Saturday, December 17, 2011

The Wisdom of Christopher Hitchens


Author and renowned Atheist Christopher Hitchens died last Thursday. He was outspoken against God and the gospel, finding the entire idea of substitutionary atonement completely repulsive.

I was listening to the NPR news piece about his life and death while driving last evening and heard several things that fascinated me about the man. One was his recount of what it was that first turned him away from belief in God. A teacher at his school when he was nine years old, according to Hitchens, explained that God had made the grass and leaves green as a gift to mankind. He told C-SPAN:
"She says, 'This is an excellent thing and proof of the glory of God, because he could have made vegetation orange or red, something that would clash with our eyes, whereas green is the most restful color for our eyes!' And I sat there in my little corduroy shorts, and I thought, that's absolute nonsense."
Strike one for apologetics. This is the best reason for not using apologetics in trying to convince people of the existence of God. As a former Atheist, I can tell you that no intellectual argument, regardless of how sound it may seem to the mind of the believer, is going to truly convince people of the existence of God. If it were able to intellectually convince them of the existence of God, it still cannot lead them to redemption – only the gospel can do that. And from experience I can tell you that the scriptural gospel can penetrate even the hardened heart of the intellectual. Only the gospel can do that.

Interestingly, Hitchens intrinsically understood some of scripture’s great presuppositions. In 2007, he compared what he called “this supposed God” to the North Korean dictatorship - "an absolutely impermeable dictatorship that couldn't even be criticized, let alone overthrown, that went on forever, that supervised and invigilated your every waking moment and would not stop torturing you even after you were dead. To wish this to be true is to wish to be a slave."
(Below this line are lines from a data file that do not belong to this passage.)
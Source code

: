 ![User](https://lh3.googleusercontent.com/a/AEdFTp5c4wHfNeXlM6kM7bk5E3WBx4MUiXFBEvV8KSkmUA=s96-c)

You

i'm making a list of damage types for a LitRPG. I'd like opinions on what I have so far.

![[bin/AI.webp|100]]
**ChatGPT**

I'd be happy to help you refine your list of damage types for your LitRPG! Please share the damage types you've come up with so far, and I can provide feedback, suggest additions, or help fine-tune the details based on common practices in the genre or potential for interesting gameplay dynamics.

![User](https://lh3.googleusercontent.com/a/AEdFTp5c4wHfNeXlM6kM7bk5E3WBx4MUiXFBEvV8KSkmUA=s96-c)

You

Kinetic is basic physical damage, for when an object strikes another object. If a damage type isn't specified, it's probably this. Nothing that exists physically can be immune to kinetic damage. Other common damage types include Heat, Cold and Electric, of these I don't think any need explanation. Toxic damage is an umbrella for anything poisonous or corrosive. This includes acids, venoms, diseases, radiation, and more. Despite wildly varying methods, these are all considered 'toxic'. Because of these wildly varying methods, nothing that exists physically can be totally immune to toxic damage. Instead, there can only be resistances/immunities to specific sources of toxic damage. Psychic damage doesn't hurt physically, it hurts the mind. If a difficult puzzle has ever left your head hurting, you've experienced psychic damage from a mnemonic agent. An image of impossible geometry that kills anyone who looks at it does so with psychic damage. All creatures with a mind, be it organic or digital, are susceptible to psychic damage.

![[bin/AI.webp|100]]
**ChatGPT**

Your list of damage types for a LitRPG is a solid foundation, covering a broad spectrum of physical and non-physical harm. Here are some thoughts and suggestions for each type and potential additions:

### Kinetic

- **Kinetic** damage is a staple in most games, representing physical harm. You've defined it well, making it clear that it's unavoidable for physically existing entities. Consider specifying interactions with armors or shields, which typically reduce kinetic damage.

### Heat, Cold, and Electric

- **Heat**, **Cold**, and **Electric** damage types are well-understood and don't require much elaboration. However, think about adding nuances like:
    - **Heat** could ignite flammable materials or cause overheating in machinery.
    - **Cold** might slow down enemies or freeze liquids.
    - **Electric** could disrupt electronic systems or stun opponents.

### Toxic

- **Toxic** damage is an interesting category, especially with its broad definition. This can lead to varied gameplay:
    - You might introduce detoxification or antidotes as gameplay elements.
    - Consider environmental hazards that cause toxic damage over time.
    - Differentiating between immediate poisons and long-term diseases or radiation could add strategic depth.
Compare that to the language of Paul in Galatians 3 and Hitchens was three-quarters of the way there: “Now before faith came, we were held captive under the law, imprisoned until the coming faith would be revealed.” (Galatians 3:23 ESV) Hitchens had recognized a truth that many Christians still have not dealt with; God has enslaved the world under His law. I am sure that Hitchens heard many times over how much God loved him, but intellectually it was impossible to get past that fact that God, when approached on the basis of law (the only basis he could understand) is an impossible task-master. Intellectuals tend to recognize this and avoid God specifically because of it, where your run-of-the-mill believer finds the idea of slavery preposterous. The mushy love of God we frequently preach has none of the audaciousness of biblical grace that destroyed the dictatorship of law and fear.

He recognized one other thing that many Christians fail to realize – that Christianity is not moral. Not that it is immoral, but it might be more accurate to describe it a supramoral; above morality. Late in his life, as he battled cancer, he said this: "Under no persuasion could I be made to believe that a human sacrifice several thousand years ago vicariously redeems me from sin. Nothing could persuade me that that was true — or moral, by the way. It's white noise to me." He was correct. There is nothing moral (morality being man’s sense of right and fair) about the substitutionary death of Christ. It is preposterous from a human standpoint. And that is the very thing that makes it so amazing. When we moralize the gospel, we strip it of amazing.

I am sorry that Hitchens had to die lost (if he did). He was a man of incredible intellect and courage. But he leaves lessons that we may use to consider how we should reach people like him for the gospel. I am sure that he was very hardened toward the gospel and would never have allowed anyone to get very far into it without shutting them down. Still, I can’t help wondering what might have happened if the teacher who had soft-peddled apologetics to his class had instead introduced them to Paul’s gospel? What could a man with his gifts have done for the Kingdom?